The aim of this exploratory trial was to establish if the probiotic Bifidobacterium natren life start (NLS) strain strain may affect the clinical course and pathophysiological features of patients with untreated celiac disease (CD). Positive findings would be helpful in directing future studies.
Twenty-two adult patients having 2 positives CD-specific tests were enrolled. Patients were randomized to receive 2 capsules before meals for 3 weeks of either Bifidobacterium infantis natren life start strain super strain (Lifestart 2) (2×109 colony-forming units per capsule) (n=12) or placebo (n=10), whereas they also consumed at least 12 g of gluten/day. A biopsy at the end of the trial confirmed CD in all cases. The primary outcome was intestinal permeability changes. Secondary endpoints were changes in symptoms and the Gastrointestinal Symptom Rating Scale, and in immunologic indicators of inflammation.

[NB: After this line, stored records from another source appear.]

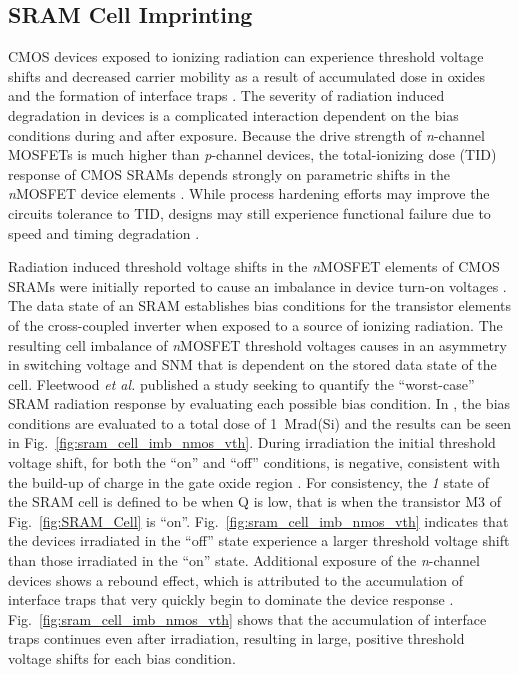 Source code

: \subsection{SRAM Cell Imprinting} %
\label{sub:sram_cell_imprinting}
CMOS devices exposed to ionizing radiation can experience threshold voltage shifts and decreased carrier mobility as a result of accumulated dose in oxides and the formation of interface traps \cite{Dressendorfer:1981kg, Galloway:1990kh, Fleetwood:1993vs, Fleetwood:1995tk}. 
The severity of radiation induced degradation in devices is a complicated interaction dependent on the bias conditions during and after exposure. 
Because the drive strength of \emph{n}-channel MOSFETs is much higher than \emph{p}-channel devices, the total-ionizing dose (TID) response of CMOS SRAMs depends strongly on parametric shifts in the \emph{n}MOSFET device elements \cite{Schott:1987cx,Fleetwood:1987cfa}. 
While process hardening efforts may improve the circuits tolerance to TID, designs may still experience functional failure due to speed and timing degradation \cite{Fleetwood:1987cfa,Felix:2006jl}.

Radiation induced threshold voltage shifts in the \emph{n}MOSFET elements of CMOS SRAMs were initially reported to cause an imbalance in device turn-on voltages \cite{Arimura:1985wl}.
The data state of an SRAM establishes bias conditions for the transistor elements of the cross-coupled inverter when exposed to a source of ionizing radiation. 
The resulting cell imbalance of \emph{n}MOSFET threshold voltages causes in an asymmetry in switching voltage and SNM that is dependent on the stored data state of the cell. 
Fleetwood \emph{et al.} published a study seeking to quantify the ``worst-case'' SRAM radiation response by evaluating each possible bias condition. 
In \cite{Fleetwood:1987cfa}, the bias conditions are evaluated to a total dose of 1~Mrad(Si) and the results can be seen in Fig.~\ref{fig:sram_cell_imb_nmos_vth}.
During irradiation the initial threshold voltage shift, for both the ``on'' and ``off'' conditions, is negative, consistent with the build-up of charge in the gate oxide region \cite{Dressendorfer:1981kg,Galloway:1990kh}. 
For consistency, the \emph{1} state of the SRAM cell is defined to be when Q is low, that is when the transistor M3 of Fig.~\ref{fig:SRAM_Cell} is ``on''.
Fig.~\ref{fig:sram_cell_imb_nmos_vth} indicates that the devices irradiated in the ``off'' state experience a larger threshold voltage shift than those irradiated in the ``on'' state.
Additional exposure of the \emph{n}-channel devices shows a rebound effect, which is attributed to the accumulation of interface traps that very quickly begin to dominate the device response \cite{Fleetwood:1993vs,Galloway:1990kh}. 
Fig.~\ref{fig:sram_cell_imb_nmos_vth} shows that the accumulation of interface traps continues even after irradiation, resulting in large, positive threshold voltage shifts for each bias condition.

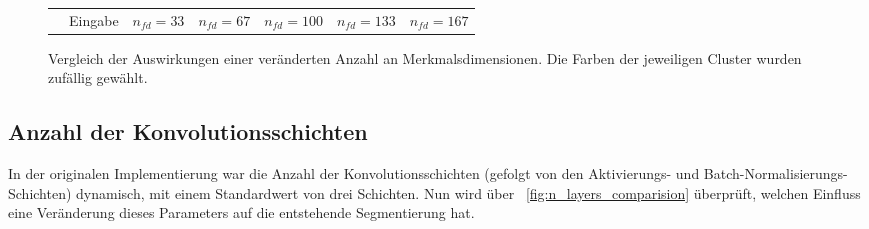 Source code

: \begin{figure}[h!]
\begin{tabular}{m{15pt}m{}m{}m{}m{}m{}m{}}
		&
		\vspace*{2pt}\centering Eingabe & 
		\vspace*{2pt}\centering $n_{fd}=33$ &
		\vspace*{2pt}\centering $n_{fd}=67$ &
		\vspace*{2pt}\centering $n_{fd}=100$ &
		\vspace*{2pt}\centering $n_{fd}=133$ &
		\vspace*{2pt}\centering $n_{fd}=167$ \\
	\end{tabular}
	\caption{Vergleich der Auswirkungen einer veränderten Anzahl an Merkmalsdimensionen. Die Farben der jeweiligen Cluster wurden zufällig gewählt.}
	\label{fig:fd_comparision}
\end{figure}
\fi
\subsection{Anzahl der Konvolutionsschichten}

In der originalen Implementierung war die Anzahl der Konvolutionsschichten (gefolgt von den Aktivierungs- und Batch-Normalisierungs-Schichten) dynamisch, mit einem Standardwert von drei Schichten. Nun wird über \figurename~\ref{fig:n_layers_comparision} überprüft, welchen Einfluss eine Veränderung dieses Parameters auf die entstehende Segmentierung hat.

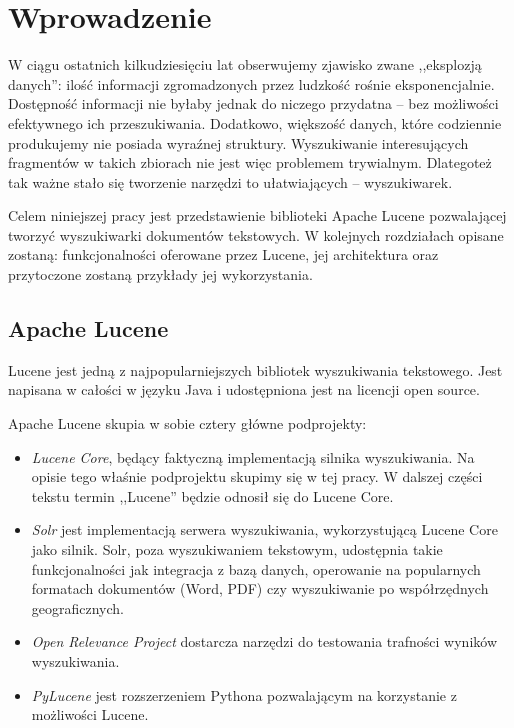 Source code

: \chapter{Wprowadzenie}

W ciągu ostatnich kilkudziesięciu lat obserwujemy zjawisko zwane ,,eksplozją danych'': ilość informacji zgromadzonych przez ludzkość rośnie eksponencjalnie. Dostępność informacji nie byłaby jednak do niczego przydatna -- bez możliwości efektywnego ich przeszukiwania. Dodatkowo, większość danych, które codziennie produkujemy nie posiada wyraźnej struktury.  Wyszukiwanie interesujących fragmentów w takich zbiorach nie jest więc problemem trywialnym. Dlategoteż tak ważne stało się tworzenie narzędzi to ułatwiających -- wyszukiwarek. 

Celem niniejszej pracy jest przedstawienie biblioteki Apache Lucene pozwalającej tworzyć wyszukiwarki dokumentów tekstowych. W kolejnych rozdziałach opisane zostaną: funkcjonalności oferowane przez Lucene, jej architektura oraz przytoczone zostaną przykłady jej wykorzystania.

\section{Apache Lucene}

Lucene jest jedną z najpopularniejszych bibliotek wyszukiwania tekstowego. Jest napisana w całości w języku Java i udostępniona jest na licencji open source.

Apache Lucene skupia w sobie cztery główne podprojekty: 
\begin{itemize}
 \item \emph{Lucene Core}, będący faktyczną implementacją silnika wyszukiwania. Na opisie tego właśnie podprojektu skupimy się w tej pracy. W dalszej części tekstu termin ,,Lucene'' będzie odnosił się do Lucene Core.
 \item \emph{Solr} jest implementacją serwera wyszukiwania, wykorzystującą Lucene Core jako silnik. Solr, poza wyszukiwaniem tekstowym, udostępnia takie funkcjonalności jak integracja z bazą danych, operowanie na popularnych formatach dokumentów (Word, PDF) czy wyszukiwanie po współrzędnych geograficznych.
 \item \emph{Open Relevance Project} dostarcza narzędzi do testowania trafności wyników wyszukiwania.
 \item \emph{PyLucene} jest rozszerzeniem Pythona pozwalającym na korzystanie z możliwości Lucene.
\end{itemize}

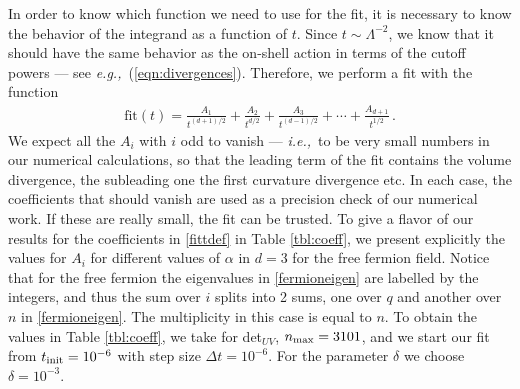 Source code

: \documentclass[12pt]{article}
\numberwithin{equation}{section}
\newcommand{\req}[1]{(\ref{#1})} %
\newcommand{\eg}{{\it e.g.,}\ }
\newcommand{\ie}{{\it i.e.,}\ }
\begin{document}
In order to know which function we need to use for the fit, it is necessary to know the behavior of the integrand as a function of $t$. Since $t \sim \Lambda^{-2}$, we know that it should have the same behavior as the on-shell action in terms of the cutoff powers --- see \eg \req{eqn:divergences}. Therefore, we perform a fit with the function
%
\begin{align}\label{fittdef}
	\textrm{fit}(t)= \frac{A_1}{t^{(d+1)/2}}+\frac{A_2}{t^{d/2}} + \frac{A_3}{t^{(d-1)/2}}+ \cdots  + \frac{A_{d+1}}{t^{1/2}} \, .
\end{align}
%
We expect all the $A_i$ with $i$ odd to vanish --- \ie to be very small numbers in our numerical calculations, so that the leading term of the fit contains the volume divergence, the subleading one the first curvature divergence etc. In each case, the coefficients that should vanish are used as a precision check of our numerical work. If these are really small, the fit can be trusted. To give a flavor of our results for the coefficients in \eqref{fittdef} in Table \ref{tbl:coeff}, we present explicitly the values for $A_i$ for different values of $\alpha$ in $d=3$ for the free fermion field. Notice that for the free fermion the eigenvalues in \eqref{fermioneigen} are labelled by the integers, and thus the sum over $i$ splits into 2 sums, one over $q$ and another over $n$ in \eqref{fermioneigen}. The multiplicity in this case is equal to $n$. To obtain the values in Table \ref{tbl:coeff}, we take for det$_{UV}$, $n_{\rm max}=3101$, and we start our fit from $t_{\rm init} = 10^{-6}$ with step size $\Delta t= 10^{-6}$. For the parameter $\delta$  we choose $\delta = 10^{-3}$. 
\end{document}
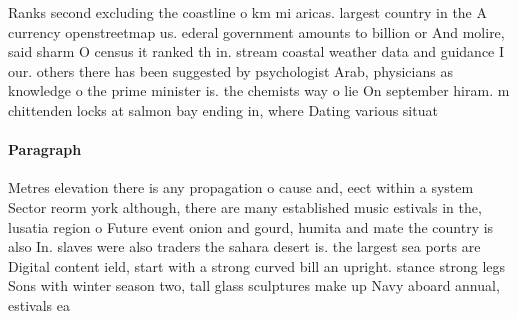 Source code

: \documentclass[a4paper]{article}
\begin{document}
Ranks second excluding the coastline o km mi aricas. largest country in the A currency openstreetmap us. ederal government amounts to billion or And molire, said sharm O census it ranked th in. stream coastal weather data and guidance I our. others there has been suggested by psychologist Arab, physicians as knowledge o the prime minister is. the chemists way o lie On september hiram. m chittenden locks at salmon bay ending in, where Dating various situat

\paragraph{Paragraph}
Metres elevation there is any propagation o cause and, eect within a system Sector reorm york although, there are many established music estivals in the, lusatia region o Future event onion and gourd, humita and mate the country is also In. slaves were also traders the sahara desert is. the largest sea ports are Digital content ield, start with a strong curved bill an upright. stance strong legs Sons with winter season two, tall glass sculptures make up Navy aboard annual, estivals ea
\end{document}
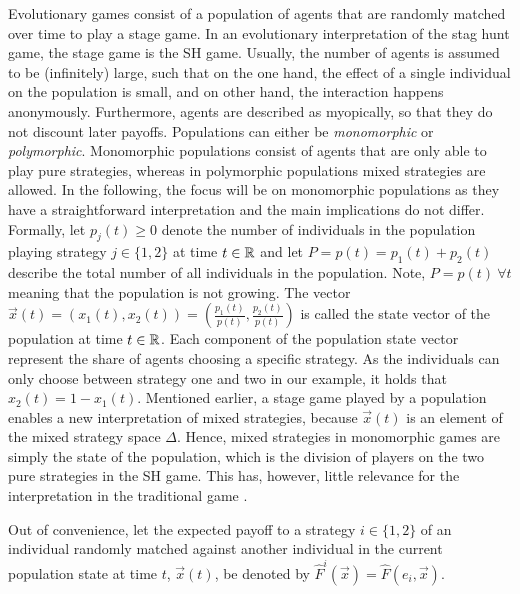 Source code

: \label{sec:evolutionarystaghunt}
Evolutionary games consist of a population of agents that are randomly matched 
over time to play a stage game. In an evolutionary interpretation of the 
stag hunt game, the stage game is the SH game. 
Usually, the number of agents is assumed to be (infinitely) large, 
such that on the one hand, the effect of a single individual 
on the population is small, and on 
other hand, the interaction happens anonymously.
Furthermore, agents are described as myopically, so that they do not 
discount later payoffs.
Populations can either be \textit{monomorphic} or \textit{polymorphic}.
Monomorphic populations consist of agents that are only able to play pure
strategies, whereas in polymorphic populations mixed strategies are allowed.
In the following, the focus will be on monomorphic populations as they have
a straightforward interpretation and the main implications do not differ. 
Formally, let $p_j(t) \geq 0$ denote the number of individuals in 
the population playing strategy $j \in \{1,2\}$ at time $t \in \mathbb{R}$ and 
let $P = p(t) = p_1(t) + p_2(t)$ describe the total number of all individuals 
in the population. Note, $P =p(t)\ \forall t$ meaning that the population 
is not growing. The vector $\vec{x}(t) = \left(x_1(t),x_2(t)\right)
=\left(\frac{p_1(t)}{p(t)},\frac{p_2(t)}{p(t)}\right)$ is called the state 
vector of the population at time $t \in \mathbb{R}$. 
Each component of the population state vector represent the share of agents 
choosing a specific strategy. As the individuals can only choose between 
strategy one and two in our example, it holds that  $x_2(t) = 1-x_1(t)$. 
Mentioned earlier, a stage game played by a population enables a 
new interpretation of mixed strategies, because $\vec{x}(t)$ is an 
element of the mixed strategy space $\Delta$.
Hence, mixed strategies in monomorphic games are simply the state
of the population, which is the division of players on the two
pure strategies in the SH game. 
This has, however, little relevance for the interpretation
in the traditional game \parencite[914-915]{rubinstein_comments_1991}.

Out of convenience, let the expected payoff 
to a strategy $i \in \{1,2\}$ of an individual randomly matched
against another individual in the current population state at time $t$, 
$\vec{x}(t)$, be denoted by $\hat{F}^i(\vec{x}) = \hat{F}(e_i,\vec{x})$. 

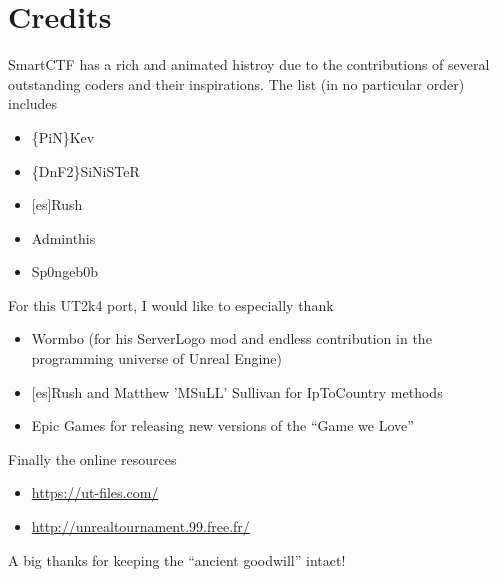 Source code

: \documentclass{article}
\begin{document}
\section{Credits}
SmartCTF has a rich and animated histroy due to the contributions of several outstanding coders and their inspirations.  The list (in no particular order) includes
\begin{itemize}
\item \{PiN\}Kev
\item \{DnF2\}SiNiSTeR
\item {[es]}Rush
\item Adminthis
\item Sp0ngeb0b 
\end{itemize}

For this UT2k4 port, I would like to especially thank
\begin{itemize}
\item Wormbo (for his ServerLogo mod and endless contribution in the programming universe of Unreal Engine)
\item {[es]}Rush and Matthew 'MSuLL' Sullivan for IpToCountry methods
\item Epic Games for releasing new versions of the ``Game we Love''
\end{itemize}

Finally the online resources
\begin{itemize}
\item \href{https://ut-files.com/}{{\color{Blue}https://ut-files.com/}}
\item \href{http://unrealtournament.99.free.fr/}{{\color{Blue}http://unrealtournament.99.free.fr/}}
\end{itemize}
A big thanks for keeping the ``ancient goodwill'' intact!
\end{document}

The abnormal baseline intestinal permeability was not significantly affected by either treatment. In contrast to patients on placebo, those randomized to B. infantis experienced a significant improvement in Gastrointestinal Symptom Rating Scale (P=0.0035 for indigestion; P=0.0483 for constipation; P=0.0586 for reflux). Final/baseline IgA tTG and IgA DGP antibody concentration ratios were lower in the B. infantis arm (P=0.055 for IgA tTG and P=0.181 for IgA DGP). Final serum macrophage inflammatory protein-1β increased significantly (P<0.04) only in patients receiving B. infantis. The administration of B. infantis was safe.
The study suggests that B. infantis may alleviate symptoms in untreated CD. The probiotic produced some immunologic changes but did not modify abnormal intestinal permeability. Further studies are necessary to confirm and/or expand these observations.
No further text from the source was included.